Eye For Film >> Movies >> Indiana Jones And The Temple Of Doom (1984) Film Review
Indiana Jones And The Temple Of Doom
Reviewed by: Jennie Kermode
Missing children enslaved in mines. Sacred stones stolen for use in a grotesque ceremony. Human sacrifice. Terrible dinner party etiquette. A screaming nightclub singer, a street kid with a taste for adventure, and a familiar archaeologist with a style of research all his own. It's Indiana Jones alright, and we're in for quite a ride.
This second part of the Indiana Jones trilogy is undoubtedly its weakest link, yet it contains a number of classic scenes and some first class thrills and spills which will appeal to audiences of all ages. Following very much in the Saturday matinee tradition, it has glorious fun with its gruesome temple scenery and with fond clichés like the rope bridge scene and the heroes running away from water in a tunnel. It's essentially just one long chase or dungeon quest, and some of its scenes drag on beyond the point where the audience has found better things to do, but there's still a great deal to enjoy here.
Temple Of Doom inevitably suffers from being compared to the other Indiana Jones films.
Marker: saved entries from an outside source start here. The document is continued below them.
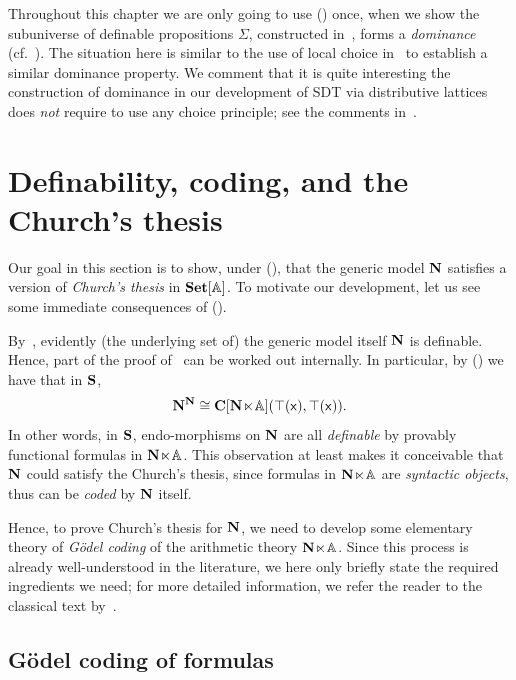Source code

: \begin{remark}
  Throughout this chapter we are only going to use (\AxiomLC) once, when we show the subuniverse of definable propositions $\Sigma$, constructed in~, forms a \emph{dominance} (cf.~). The situation here is similar to the use of local choice in~\citet{Cherubini_Coquand_Hutzler_2024} to establish a similar dominance property. We comment that it is quite interesting the construction of dominance in our development of \gls{SDT} via distributive lattices does \emph{not} require to use any choice principle; see the comments in~.
\end{remark}



\section{Definability, coding, and the Church's thesis}

Our goal in this section is to show, under (\AxiomSQCA), that the generic model $\Nb$ satisfies a version of \emph{Church's thesis} in $\Set[\A]$. To motivate our development, let us see some immediate consequences of (\AxiomSQCA).

By~, evidently (the underlying set of) the generic model itself $\Nb$ is definable. Hence, part of the proof of~ can be worked out internally. In particular, by (\AxiomSQCA) we have that in $\mb S$,
\[ \Nb^\Nb \cong \mb C[\NA](\top(\ms x),\top(\ms x)). \]
In other words, in $\mb S$, endo-morphisms on $\Nb$ are all \emph{definable} by provably functional formulas in $\NA$. This observation at least makes it conceivable that $\Nb$ could satisfy the Church's thesis, since formulas in $\NA$ are \emph{syntactic objects}, thus can be \emph{coded} by $\Nb$ itself.

Hence, to prove Church's thesis for $\Nb$, we need to develop some elementary theory of \emph{G\"odel coding} of the arithmetic theory $\NA$. Since this process is already well-understood in the literature, we here only briefly state the required ingredients we need; for more detailed information, we refer the reader to the classical text by~\citet{Hájek_Pudlák_2017}.

\subsection{G\"odel coding of formulas}\label{subsec:godelcoding}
Seen in its own right, it stands up pretty well, but its directionless cultists will never be able to compete with the others' scheming Nazis and its snivelling heroine is no match for Karen Allen's charismatic Marion.
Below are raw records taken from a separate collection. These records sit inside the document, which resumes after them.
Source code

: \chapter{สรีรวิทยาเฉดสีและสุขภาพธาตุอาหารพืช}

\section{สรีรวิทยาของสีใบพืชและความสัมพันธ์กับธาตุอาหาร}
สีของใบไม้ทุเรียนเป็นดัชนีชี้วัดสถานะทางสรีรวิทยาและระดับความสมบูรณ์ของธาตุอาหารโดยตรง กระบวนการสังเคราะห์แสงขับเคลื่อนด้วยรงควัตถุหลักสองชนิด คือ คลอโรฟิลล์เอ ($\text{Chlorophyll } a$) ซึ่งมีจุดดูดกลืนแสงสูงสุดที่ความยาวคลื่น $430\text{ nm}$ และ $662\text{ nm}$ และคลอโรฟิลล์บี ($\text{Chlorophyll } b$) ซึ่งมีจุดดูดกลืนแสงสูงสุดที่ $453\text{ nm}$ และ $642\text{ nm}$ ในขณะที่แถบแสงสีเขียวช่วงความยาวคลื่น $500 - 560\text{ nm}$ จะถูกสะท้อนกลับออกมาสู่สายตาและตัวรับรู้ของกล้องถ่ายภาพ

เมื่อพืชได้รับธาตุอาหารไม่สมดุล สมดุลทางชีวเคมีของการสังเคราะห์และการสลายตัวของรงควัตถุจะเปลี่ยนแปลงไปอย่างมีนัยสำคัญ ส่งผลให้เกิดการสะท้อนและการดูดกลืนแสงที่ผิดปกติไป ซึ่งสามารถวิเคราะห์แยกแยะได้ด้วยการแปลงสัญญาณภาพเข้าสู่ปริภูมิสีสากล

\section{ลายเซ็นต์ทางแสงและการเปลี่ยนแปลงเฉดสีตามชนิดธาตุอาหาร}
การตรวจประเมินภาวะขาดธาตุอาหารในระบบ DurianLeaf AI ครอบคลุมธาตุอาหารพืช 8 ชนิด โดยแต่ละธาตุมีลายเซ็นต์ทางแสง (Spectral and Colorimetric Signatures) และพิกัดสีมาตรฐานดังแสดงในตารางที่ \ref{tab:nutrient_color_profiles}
Where it does succeed is with Amrish Puri's powerful performance as Mola Ram, ripping still-beating hearts from his victims' chests, an unforgettable screen villain. Puri is more than a match for Harrison Ford as the bold hero, and there are some great scenes between them amid the fairground-style frolics and the seemingly endless fist fights. Jonathan Ke Quan also works well as Indy's sidekick Short Round - he's endearing without being sentimental and his resourcefulness makes him a hero in his own right, someone whom child viewers will easily identify with.
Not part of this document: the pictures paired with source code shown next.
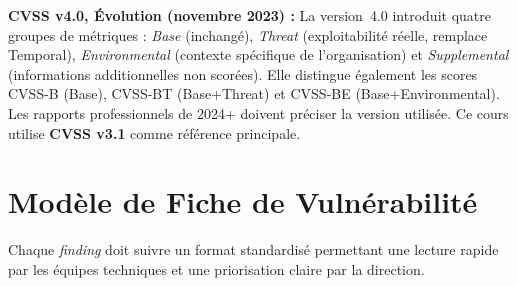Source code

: \begin{boxinfo}
\textbf{CVSS v4.0, Évolution (novembre 2023) :}
La version~4.0 introduit quatre groupes de métriques : \textit{Base}
(inchangé), \textit{Threat} (exploitabilité réelle, remplace Temporal),
\textit{Environmental} (contexte spécifique de l'organisation) et
\textit{Supplemental} (informations additionnelles non scorées).
Elle distingue également les scores \og{}CVSS-B\fg{} (Base),
\og{}CVSS-BT\fg{} (Base+Threat) et \og{}CVSS-BE\fg{} (Base+Environmental).
Les rapports professionnels de 2024+ doivent préciser la version utilisée.
Ce cours utilise \textbf{CVSS v3.1} comme référence principale.
\end{boxinfo}

\section{Modèle de Fiche de Vulnérabilité}
\label{sec:fiche_vuln}

Chaque \textit{finding} doit suivre un format standardisé permettant une
lecture rapide par les équipes techniques et une priorisation claire par
la direction.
Temple of Doom has been heavily criticised for its racist undertones, with the white stranger (ultimately backed up by colonials) saving the poor helpless Indians from devotees of a supposedly primitive religion. Its portrayal of women is also problematic, with Willie so weak-willed that it's never really clear why she was there in the first place. This is perhaps justified somewhat if we look at the film not as an Eighties movie but as an adaptation of something which has its roots very much in the Thirties. To its credit, it's never self-conscious about its politics, it doesn't patronise viewers with attempts to justify itself, and it stays true to the values of its various characters, with Indiana several times demonstrating the advantages of a cosmopolitan attitude.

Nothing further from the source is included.